文在寅が大統領に就任した頃、世界的な金融緩和を背景に、ソウルでもマンション価格が上がり始めた。それに対して文政権は、マンションの購入に様々な制限を加えることで価格を抑制しようとした。それが逆効果となって、さらにマンション価格が高騰したのだ。

「今買わないと買えなくなる」「買えば必ず価格が上がる」

そんな空気が広がる中、多くの若者は「魂をかき集める」ように様々な借金をして、マンション購入に走った。ところが、まさかの事態が起こる。

通貨が弱い「ウォン」の宿命
2022年からアメリカの急速な金融引き締めが始まった。金利の上昇である。

韓国は通貨の弱い国である。自国通貨・ウォンを防衛するため、韓国は金利を上げざるを得ない。

ドル金利が上がったにもかかわらず、漫然と異次元金融緩和を続けて極端な円安を招いた日本とは、対称的である。

韓国銀行は政策金利を2023年1月まで継続して引き上げ、現時点(2月26日)では3.5%となっている。当然、住宅ローンの金利も上がる。主要銀行の住宅担保ローンの変動金利は2022年1月の年3.57~5.07%から、2023年1月には5.27~8.12%まで上昇。

金利が上がれば、不動産価格が下がるのが経済のセオリー。2022年の年央からたちまちマンション価格も下がり始めた。

聯合ニュースの2023年1月16日の記事には、〈昨年12月は全国の住宅価格が前年同月比2.0%、ソウルも2.0%下落し、いずれも単月ベースで03年以降最大の下落幅を記録した〉とある。

これは表面的な数字だ。実際の市場価格は少なくとも10%から20%は下がっていると予想される。

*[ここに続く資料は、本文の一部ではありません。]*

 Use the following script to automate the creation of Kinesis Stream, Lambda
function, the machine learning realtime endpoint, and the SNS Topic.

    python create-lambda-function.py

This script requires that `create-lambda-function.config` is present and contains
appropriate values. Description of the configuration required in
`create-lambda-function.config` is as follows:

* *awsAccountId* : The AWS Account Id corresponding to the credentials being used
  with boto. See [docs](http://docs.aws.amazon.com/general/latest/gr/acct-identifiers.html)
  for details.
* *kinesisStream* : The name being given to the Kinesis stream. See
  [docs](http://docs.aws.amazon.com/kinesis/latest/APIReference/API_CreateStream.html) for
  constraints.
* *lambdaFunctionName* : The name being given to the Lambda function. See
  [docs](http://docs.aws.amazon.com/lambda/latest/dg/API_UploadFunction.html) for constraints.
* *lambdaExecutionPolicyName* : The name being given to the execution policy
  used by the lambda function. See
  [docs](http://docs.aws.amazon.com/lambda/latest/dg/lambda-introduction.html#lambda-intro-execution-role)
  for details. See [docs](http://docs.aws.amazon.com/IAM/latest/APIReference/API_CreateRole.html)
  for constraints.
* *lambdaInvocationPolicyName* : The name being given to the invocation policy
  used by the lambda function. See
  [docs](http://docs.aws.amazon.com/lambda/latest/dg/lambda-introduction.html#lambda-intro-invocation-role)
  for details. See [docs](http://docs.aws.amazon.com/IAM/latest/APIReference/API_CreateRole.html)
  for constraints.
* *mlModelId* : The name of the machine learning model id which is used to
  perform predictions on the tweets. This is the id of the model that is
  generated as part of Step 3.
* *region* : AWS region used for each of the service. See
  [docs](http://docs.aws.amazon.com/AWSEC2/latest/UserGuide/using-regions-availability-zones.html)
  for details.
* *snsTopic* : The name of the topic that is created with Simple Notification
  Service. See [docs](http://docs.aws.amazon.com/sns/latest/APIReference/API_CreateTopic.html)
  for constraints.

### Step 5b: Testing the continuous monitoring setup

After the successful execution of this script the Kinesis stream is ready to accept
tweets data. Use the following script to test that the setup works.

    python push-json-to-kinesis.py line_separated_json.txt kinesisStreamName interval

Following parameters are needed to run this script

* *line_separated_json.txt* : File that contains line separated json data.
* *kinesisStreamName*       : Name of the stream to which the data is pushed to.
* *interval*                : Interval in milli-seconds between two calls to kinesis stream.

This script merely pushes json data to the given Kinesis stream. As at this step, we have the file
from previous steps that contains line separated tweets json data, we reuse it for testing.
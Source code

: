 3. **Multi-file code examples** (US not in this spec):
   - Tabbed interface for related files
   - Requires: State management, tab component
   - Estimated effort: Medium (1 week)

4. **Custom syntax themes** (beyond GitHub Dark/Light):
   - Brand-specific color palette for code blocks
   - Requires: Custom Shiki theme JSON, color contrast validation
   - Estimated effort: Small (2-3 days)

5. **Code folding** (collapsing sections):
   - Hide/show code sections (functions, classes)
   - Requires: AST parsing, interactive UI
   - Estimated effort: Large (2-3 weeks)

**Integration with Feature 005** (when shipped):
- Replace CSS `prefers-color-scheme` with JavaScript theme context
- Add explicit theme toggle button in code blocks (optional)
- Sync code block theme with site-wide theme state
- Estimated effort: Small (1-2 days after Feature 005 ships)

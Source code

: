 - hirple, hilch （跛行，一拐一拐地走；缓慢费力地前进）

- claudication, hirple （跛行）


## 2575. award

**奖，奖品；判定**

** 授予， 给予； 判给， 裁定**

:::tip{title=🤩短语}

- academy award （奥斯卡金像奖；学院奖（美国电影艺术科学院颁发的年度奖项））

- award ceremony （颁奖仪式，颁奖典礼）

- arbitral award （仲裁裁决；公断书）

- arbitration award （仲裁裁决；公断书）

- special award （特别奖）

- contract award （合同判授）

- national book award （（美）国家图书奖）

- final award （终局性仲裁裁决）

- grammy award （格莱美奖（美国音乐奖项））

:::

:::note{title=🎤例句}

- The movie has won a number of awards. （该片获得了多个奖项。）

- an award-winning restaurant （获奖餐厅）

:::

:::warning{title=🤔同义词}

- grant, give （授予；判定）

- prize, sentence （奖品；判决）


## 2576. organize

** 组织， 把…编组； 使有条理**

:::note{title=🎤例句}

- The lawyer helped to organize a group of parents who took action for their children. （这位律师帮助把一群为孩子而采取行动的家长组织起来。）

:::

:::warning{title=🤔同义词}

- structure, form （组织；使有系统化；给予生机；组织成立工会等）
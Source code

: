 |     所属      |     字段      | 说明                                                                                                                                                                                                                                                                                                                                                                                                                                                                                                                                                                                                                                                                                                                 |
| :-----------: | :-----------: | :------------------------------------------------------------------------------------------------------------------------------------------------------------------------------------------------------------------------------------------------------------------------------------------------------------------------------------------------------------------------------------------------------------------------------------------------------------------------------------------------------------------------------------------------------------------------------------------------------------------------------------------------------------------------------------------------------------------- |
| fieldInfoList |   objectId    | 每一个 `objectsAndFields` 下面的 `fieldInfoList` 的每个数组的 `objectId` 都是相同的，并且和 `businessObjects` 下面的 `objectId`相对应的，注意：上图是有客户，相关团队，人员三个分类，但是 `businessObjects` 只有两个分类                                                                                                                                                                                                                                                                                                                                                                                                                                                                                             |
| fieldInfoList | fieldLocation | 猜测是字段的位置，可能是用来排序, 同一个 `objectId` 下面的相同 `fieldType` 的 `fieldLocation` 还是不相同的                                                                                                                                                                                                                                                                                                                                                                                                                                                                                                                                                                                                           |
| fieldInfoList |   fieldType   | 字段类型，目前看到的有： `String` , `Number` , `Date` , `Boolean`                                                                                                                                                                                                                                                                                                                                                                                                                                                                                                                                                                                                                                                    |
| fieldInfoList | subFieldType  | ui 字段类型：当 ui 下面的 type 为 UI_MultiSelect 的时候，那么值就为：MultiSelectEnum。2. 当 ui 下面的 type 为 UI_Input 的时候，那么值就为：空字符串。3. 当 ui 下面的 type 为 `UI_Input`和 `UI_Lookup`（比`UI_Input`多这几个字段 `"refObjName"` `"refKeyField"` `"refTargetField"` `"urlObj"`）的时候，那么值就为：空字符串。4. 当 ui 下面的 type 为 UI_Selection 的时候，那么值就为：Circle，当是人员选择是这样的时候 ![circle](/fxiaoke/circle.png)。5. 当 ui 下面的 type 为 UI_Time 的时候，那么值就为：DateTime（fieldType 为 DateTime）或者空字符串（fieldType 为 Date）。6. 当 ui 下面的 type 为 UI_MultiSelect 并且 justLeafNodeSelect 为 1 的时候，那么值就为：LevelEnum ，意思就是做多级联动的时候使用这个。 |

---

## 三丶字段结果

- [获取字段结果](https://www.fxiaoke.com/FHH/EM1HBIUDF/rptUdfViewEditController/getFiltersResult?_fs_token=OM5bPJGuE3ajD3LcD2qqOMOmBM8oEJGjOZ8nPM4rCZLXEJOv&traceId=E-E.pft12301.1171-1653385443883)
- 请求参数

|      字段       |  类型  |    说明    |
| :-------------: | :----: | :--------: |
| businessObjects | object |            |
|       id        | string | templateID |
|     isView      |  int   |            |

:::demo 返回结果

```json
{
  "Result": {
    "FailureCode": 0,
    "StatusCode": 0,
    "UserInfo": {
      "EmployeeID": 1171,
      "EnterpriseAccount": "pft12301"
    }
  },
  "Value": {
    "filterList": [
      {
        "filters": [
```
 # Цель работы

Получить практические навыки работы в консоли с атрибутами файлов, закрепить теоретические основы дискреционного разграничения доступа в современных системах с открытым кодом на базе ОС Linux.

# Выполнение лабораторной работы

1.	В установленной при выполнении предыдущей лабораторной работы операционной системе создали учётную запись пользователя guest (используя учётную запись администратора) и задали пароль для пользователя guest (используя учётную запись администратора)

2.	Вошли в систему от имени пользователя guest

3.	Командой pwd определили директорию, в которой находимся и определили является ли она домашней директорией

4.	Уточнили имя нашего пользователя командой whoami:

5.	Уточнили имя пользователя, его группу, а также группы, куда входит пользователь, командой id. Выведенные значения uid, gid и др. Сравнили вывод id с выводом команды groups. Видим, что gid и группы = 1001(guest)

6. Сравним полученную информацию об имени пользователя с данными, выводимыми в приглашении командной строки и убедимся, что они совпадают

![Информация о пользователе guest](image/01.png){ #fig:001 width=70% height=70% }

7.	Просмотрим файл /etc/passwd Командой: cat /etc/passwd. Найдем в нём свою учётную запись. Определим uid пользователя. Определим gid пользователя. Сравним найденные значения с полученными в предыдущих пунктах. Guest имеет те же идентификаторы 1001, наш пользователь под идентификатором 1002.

すでにマンションを購入した人にとっても、悲惨な現実を招いている。

「お金がないので昼食を抜く」人も
住宅ローンの返済額が上昇したことで、日常の暮らしを圧迫。

「可処分所得のほとんどがローン返済に消えて、生活ができない」

「お金がないので昼食を抜く」

そんな切ないエピソードが伝えられる。

売却してローンを精算しようにも、値下がりしているので「売るに売れない」状況に追い込まれている人も多い。